__EXCERPTED RECORDS__
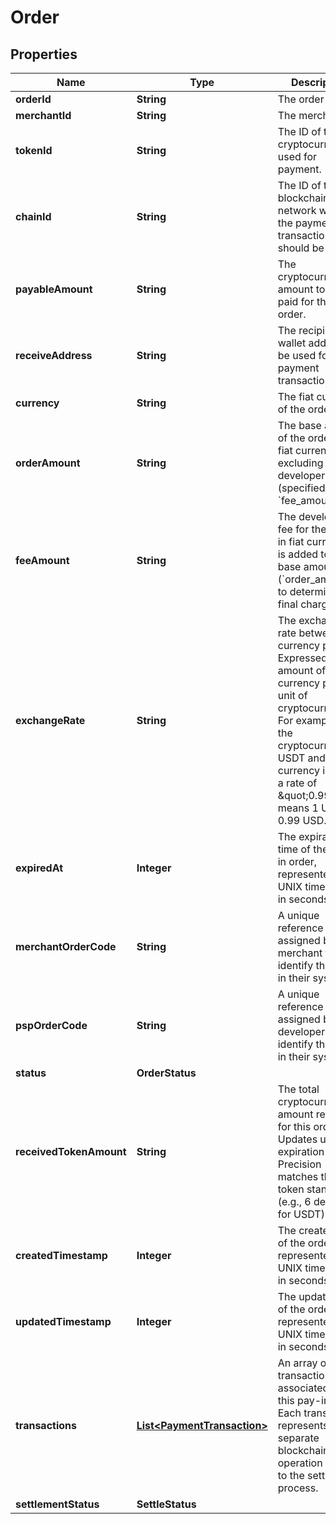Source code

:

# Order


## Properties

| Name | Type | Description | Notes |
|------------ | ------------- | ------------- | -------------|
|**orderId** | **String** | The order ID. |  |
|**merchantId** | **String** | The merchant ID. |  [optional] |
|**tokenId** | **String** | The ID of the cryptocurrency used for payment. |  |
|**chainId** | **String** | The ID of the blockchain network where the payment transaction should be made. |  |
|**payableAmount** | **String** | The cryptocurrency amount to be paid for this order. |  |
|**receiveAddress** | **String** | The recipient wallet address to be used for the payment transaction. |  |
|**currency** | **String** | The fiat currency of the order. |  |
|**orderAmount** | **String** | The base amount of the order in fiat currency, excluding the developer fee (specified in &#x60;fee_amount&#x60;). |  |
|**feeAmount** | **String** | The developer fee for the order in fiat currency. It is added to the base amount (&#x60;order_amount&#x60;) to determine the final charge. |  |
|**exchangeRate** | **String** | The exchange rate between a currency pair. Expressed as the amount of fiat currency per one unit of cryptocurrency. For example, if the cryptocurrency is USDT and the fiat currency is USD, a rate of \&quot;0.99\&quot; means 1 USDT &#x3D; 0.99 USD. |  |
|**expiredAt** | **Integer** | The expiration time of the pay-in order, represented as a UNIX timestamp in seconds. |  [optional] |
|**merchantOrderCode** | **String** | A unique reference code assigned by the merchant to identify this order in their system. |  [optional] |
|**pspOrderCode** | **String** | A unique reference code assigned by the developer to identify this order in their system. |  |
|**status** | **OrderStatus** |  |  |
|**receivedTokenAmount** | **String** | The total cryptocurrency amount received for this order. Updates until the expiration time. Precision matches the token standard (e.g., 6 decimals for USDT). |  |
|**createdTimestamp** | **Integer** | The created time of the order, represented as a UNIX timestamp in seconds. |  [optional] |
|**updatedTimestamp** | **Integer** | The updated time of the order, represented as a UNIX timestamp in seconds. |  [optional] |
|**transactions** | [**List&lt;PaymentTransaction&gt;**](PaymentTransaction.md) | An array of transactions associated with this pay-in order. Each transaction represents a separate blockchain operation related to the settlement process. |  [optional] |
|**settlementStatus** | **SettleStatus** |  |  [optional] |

__EXERCISE REQUIREMENTS__
Copy out all the data above exactly, minus the images.

__WORKED SOLUTION__
Source code

:

# Order


## Properties

| Name | Type | Description | Notes |
|------------ | ------------- | ------------- | -------------|
|**orderId** | **String** | The order ID. |  |
|**merchantId** | **String** | The merchant ID. |  [optional] |
|**tokenId** | **String** | The ID of the cryptocurrency used for payment. |  |
|**chainId** | **String** | The ID of the blockchain network where the payment transaction should be made. |  |
|**payableAmount** | **String** | The cryptocurrency amount to be paid for this order. |  |
|**receiveAddress** | **String** | The recipient wallet address to be used for the payment transaction. |  |
|**currency** | **String** | The fiat currency of the order. |  |
|**orderAmount** | **String** | The base amount of the order in fiat currency, excluding the developer fee (specified in &#x60;fee_amount&#x60;). |  |
|**feeAmount** | **String** | The developer fee for the order in fiat currency. It is added to the base amount (&#x60;order_amount&#x60;) to determine the final charge. |  |
|**exchangeRate** | **String** | The exchange rate between a currency pair. Expressed as the amount of fiat currency per one unit of cryptocurrency. For example, if the cryptocurrency is USDT and the fiat currency is USD, a rate of \&quot;0.99\&quot; means 1 USDT &#x3D; 0.99 USD. |  |
|**expiredAt** | **Integer** | The expiration time of the pay-in order, represented as a UNIX timestamp in seconds. |  [optional] |
|**merchantOrderCode** | **String** | A unique reference code assigned by the merchant to identify this order in their system. |  [optional] |
|**pspOrderCode** | **String** | A unique reference code assigned by the developer to identify this order in their system. |  |
|**status** | **OrderStatus** |  |  |
|**receivedTokenAmount** | **String** | The total cryptocurrency amount received for this order. Updates until the expiration time. Precision matches the token standard (e.g., 6 decimals for USDT). |  |
|**createdTimestamp** | **Integer** | The created time of the order, represented as a UNIX timestamp in seconds. |  [optional] |
|**updatedTimestamp** | **Integer** | The updated time of the order, represented as a UNIX timestamp in seconds. |  [optional] |
|**transactions** | [**List&lt;PaymentTransaction&gt;**](PaymentTransaction.md) | An array of transactions associated with this pay-in order. Each transaction represents a separate blockchain operation related to the settlement process. |  [optional] |
|**settlementStatus** | **SettleStatus** |  |  [optional] |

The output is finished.